We definitely need the reference genome sequence of the organism the VCF file refers to. However there is no tool to my knowledge that will take a VCF file and a fasta sequence and yield as output an annotated VCF file indicating which mutations are CpG mutations (it would be nice if someone wrote a bcftools pluging for this purporse). But there are tools that will annotate a VCF file given the presence of a mutation in another VCF file. Therefore one solution would be to have a VCF file with all possible CpG mutations. Here is how to do that:
# create your personal binary directory
mkdir -p ~/bin/
# download human genome reference (GRCh37)

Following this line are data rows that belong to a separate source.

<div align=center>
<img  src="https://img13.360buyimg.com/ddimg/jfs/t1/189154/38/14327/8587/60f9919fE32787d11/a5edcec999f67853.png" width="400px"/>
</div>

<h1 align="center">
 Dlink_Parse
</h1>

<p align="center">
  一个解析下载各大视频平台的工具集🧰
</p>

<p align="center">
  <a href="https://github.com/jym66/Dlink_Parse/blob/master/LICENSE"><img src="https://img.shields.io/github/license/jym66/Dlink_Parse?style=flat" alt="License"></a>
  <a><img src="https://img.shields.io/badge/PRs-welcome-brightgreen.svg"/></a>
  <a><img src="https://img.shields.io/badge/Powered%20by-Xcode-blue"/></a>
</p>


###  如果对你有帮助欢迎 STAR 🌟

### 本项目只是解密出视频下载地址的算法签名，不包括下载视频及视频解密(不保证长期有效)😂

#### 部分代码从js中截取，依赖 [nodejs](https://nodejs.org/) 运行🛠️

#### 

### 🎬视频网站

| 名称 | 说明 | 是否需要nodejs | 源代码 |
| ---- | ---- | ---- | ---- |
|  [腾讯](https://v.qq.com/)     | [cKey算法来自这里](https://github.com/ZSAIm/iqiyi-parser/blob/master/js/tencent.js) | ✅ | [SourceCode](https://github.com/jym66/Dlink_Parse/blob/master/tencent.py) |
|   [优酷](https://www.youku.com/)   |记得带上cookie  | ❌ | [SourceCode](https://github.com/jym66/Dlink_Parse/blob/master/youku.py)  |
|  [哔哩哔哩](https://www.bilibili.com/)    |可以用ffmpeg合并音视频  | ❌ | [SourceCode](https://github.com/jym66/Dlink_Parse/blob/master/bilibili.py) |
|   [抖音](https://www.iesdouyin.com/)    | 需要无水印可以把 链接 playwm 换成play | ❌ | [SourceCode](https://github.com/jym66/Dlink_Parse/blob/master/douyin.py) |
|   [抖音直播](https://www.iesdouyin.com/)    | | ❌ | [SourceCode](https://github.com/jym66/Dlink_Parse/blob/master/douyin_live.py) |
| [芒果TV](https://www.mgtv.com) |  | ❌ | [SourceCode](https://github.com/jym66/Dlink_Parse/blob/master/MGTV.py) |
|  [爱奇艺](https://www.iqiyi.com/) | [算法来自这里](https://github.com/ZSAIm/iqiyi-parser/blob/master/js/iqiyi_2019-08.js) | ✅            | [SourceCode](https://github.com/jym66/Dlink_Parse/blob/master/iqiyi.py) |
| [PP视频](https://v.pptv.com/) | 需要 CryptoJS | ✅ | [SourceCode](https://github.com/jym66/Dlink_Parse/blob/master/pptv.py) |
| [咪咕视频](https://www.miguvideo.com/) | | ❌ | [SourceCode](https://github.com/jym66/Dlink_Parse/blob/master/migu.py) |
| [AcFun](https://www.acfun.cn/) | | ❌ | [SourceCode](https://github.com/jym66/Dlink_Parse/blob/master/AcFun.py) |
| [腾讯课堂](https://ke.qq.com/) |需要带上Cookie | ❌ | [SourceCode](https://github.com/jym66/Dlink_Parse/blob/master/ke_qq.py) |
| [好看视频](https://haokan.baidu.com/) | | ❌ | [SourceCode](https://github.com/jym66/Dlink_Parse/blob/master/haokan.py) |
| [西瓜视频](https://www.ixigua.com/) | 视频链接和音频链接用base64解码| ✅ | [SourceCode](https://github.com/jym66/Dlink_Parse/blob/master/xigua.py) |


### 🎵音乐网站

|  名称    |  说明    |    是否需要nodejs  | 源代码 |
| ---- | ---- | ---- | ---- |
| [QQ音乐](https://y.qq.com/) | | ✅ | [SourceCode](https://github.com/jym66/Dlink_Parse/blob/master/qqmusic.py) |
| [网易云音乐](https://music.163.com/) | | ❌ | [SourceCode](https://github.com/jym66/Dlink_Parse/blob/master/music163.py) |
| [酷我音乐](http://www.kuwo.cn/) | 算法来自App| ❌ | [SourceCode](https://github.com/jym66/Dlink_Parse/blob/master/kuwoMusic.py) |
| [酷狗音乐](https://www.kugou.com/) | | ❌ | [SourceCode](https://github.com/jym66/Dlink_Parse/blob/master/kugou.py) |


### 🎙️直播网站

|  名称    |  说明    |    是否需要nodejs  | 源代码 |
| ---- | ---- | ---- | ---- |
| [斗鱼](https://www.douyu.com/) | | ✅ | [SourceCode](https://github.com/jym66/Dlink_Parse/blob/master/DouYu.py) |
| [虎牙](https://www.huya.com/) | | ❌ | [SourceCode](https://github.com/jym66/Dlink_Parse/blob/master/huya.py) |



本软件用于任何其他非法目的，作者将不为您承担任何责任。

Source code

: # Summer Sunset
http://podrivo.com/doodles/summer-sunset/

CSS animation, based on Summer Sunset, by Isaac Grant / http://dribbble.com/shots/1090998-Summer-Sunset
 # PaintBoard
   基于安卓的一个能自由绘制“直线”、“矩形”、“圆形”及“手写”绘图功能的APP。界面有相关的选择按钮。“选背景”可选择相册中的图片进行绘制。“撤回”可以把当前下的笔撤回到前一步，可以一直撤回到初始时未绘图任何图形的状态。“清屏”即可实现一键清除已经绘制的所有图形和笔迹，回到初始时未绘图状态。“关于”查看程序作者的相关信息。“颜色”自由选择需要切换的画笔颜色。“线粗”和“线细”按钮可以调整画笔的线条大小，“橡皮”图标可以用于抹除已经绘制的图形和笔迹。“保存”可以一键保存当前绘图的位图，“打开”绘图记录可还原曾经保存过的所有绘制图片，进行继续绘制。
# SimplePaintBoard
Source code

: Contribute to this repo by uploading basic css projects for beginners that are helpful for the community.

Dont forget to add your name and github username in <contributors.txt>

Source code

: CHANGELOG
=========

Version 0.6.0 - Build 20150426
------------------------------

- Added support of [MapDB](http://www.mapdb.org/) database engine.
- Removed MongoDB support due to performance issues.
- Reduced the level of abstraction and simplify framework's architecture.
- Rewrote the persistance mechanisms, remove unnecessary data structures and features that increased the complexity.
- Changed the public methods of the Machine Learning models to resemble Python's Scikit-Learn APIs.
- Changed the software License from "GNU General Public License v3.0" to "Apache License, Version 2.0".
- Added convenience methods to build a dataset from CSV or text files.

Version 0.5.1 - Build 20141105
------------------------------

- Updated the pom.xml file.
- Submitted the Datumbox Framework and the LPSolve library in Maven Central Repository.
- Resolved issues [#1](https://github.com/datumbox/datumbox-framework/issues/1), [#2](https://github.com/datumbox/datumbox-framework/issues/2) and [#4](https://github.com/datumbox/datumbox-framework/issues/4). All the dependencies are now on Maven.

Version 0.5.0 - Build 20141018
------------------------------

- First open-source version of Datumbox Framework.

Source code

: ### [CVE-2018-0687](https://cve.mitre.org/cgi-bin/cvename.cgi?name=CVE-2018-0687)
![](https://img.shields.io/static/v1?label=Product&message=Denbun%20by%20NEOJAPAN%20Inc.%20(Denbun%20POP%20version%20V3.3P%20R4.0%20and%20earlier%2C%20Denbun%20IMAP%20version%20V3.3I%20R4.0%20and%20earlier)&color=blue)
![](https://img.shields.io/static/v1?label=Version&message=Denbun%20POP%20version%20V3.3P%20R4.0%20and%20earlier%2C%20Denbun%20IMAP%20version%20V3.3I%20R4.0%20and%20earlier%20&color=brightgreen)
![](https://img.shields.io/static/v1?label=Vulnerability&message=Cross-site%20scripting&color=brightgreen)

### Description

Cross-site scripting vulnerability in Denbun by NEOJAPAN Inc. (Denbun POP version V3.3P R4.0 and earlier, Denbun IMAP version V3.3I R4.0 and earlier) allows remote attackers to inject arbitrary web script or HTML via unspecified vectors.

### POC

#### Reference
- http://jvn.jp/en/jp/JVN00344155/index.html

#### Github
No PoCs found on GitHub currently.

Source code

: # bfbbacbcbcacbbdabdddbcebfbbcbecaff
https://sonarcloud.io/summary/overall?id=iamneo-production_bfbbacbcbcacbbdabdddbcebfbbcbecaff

wget -O- ftp://ftp.1000genomes.ebi.ac.uk/vol1/ftp/technical/reference/human_g1k_v37.fasta.gz | gunzip > human_g1k_v37.fasta &&
samtools faidx human_g1k_v37.fasta
# install latest version of bedtools
git clone https://github.com/arq5x/bedtools2.git &&
cd bedtools2 && make && cd .. &&
cp bedtools2/bin/bedtools ~/bin/
# create a VCF file with all CpG mutations (it takes several hours)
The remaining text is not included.